(Task inputs begins)

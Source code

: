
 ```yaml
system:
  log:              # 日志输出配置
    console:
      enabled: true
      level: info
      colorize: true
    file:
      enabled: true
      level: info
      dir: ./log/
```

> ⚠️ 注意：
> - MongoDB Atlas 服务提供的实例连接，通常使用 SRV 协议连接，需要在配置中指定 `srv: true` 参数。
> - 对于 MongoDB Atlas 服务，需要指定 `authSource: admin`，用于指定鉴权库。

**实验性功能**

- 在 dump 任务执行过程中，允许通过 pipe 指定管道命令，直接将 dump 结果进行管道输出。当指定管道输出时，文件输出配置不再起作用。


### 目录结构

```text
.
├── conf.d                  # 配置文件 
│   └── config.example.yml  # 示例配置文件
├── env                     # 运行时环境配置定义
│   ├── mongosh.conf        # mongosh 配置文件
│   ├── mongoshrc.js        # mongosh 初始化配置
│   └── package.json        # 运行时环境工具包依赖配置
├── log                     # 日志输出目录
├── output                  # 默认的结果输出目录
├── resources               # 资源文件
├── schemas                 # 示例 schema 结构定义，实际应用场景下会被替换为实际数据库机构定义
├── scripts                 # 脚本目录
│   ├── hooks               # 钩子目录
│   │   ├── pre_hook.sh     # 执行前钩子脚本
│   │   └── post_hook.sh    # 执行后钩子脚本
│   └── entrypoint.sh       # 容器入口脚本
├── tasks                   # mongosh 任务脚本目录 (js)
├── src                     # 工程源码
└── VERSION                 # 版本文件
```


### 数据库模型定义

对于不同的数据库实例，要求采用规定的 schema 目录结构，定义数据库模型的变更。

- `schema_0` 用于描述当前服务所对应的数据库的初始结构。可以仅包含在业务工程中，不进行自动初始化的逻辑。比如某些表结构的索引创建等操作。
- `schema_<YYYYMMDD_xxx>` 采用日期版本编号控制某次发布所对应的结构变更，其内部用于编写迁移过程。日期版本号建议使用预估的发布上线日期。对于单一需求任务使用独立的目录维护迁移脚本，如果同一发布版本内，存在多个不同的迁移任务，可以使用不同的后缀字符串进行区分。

(Task inputs ends)

What is expected
Each record above needs to be written out exactly, with nothing left out.

Result below
Source code

:
 ```yaml
system:
  log:              # 日志输出配置
    console:
      enabled: true
      level: info
      colorize: true
    file:
      enabled: true
      level: info
      dir: ./log/
```

> ⚠️ 注意：
> - MongoDB Atlas 服务提供的实例连接，通常使用 SRV 协议连接，需要在配置中指定 `srv: true` 参数。
> - 对于 MongoDB Atlas 服务，需要指定 `authSource: admin`，用于指定鉴权库。

**实验性功能**

- 在 dump 任务执行过程中，允许通过 pipe 指定管道命令，直接将 dump 结果进行管道输出。当指定管道输出时，文件输出配置不再起作用。


### 目录结构

```text
.
├── conf.d                  # 配置文件 
│   └── config.example.yml  # 示例配置文件
├── env                     # 运行时环境配置定义
│   ├── mongosh.conf        # mongosh 配置文件
│   ├── mongoshrc.js        # mongosh 初始化配置
│   └── package.json        # 运行时环境工具包依赖配置
├── log                     # 日志输出目录
├── output                  # 默认的结果输出目录
├── resources               # 资源文件
├── schemas                 # 示例 schema 结构定义，实际应用场景下会被替换为实际数据库机构定义
├── scripts                 # 脚本目录
│   ├── hooks               # 钩子目录
│   │   ├── pre_hook.sh     # 执行前钩子脚本
│   │   └── post_hook.sh    # 执行后钩子脚本
│   └── entrypoint.sh       # 容器入口脚本
├── tasks                   # mongosh 任务脚本目录 (js)
├── src                     # 工程源码
└── VERSION                 # 版本文件
```


### 数据库模型定义

对于不同的数据库实例，要求采用规定的 schema 目录结构，定义数据库模型的变更。

- `schema_0` 用于描述当前服务所对应的数据库的初始结构。可以仅包含在业务工程中，不进行自动初始化的逻辑。比如某些表结构的索引创建等操作。
- `schema_<YYYYMMDD_xxx>` 采用日期版本编号控制某次发布所对应的结构变更，其内部用于编写迁移过程。日期版本号建议使用预估的发布上线日期。对于单一需求任务使用独立的目录维护迁移脚本，如果同一发布版本内，存在多个不同的迁移任务，可以使用不同的后缀字符串进行区分。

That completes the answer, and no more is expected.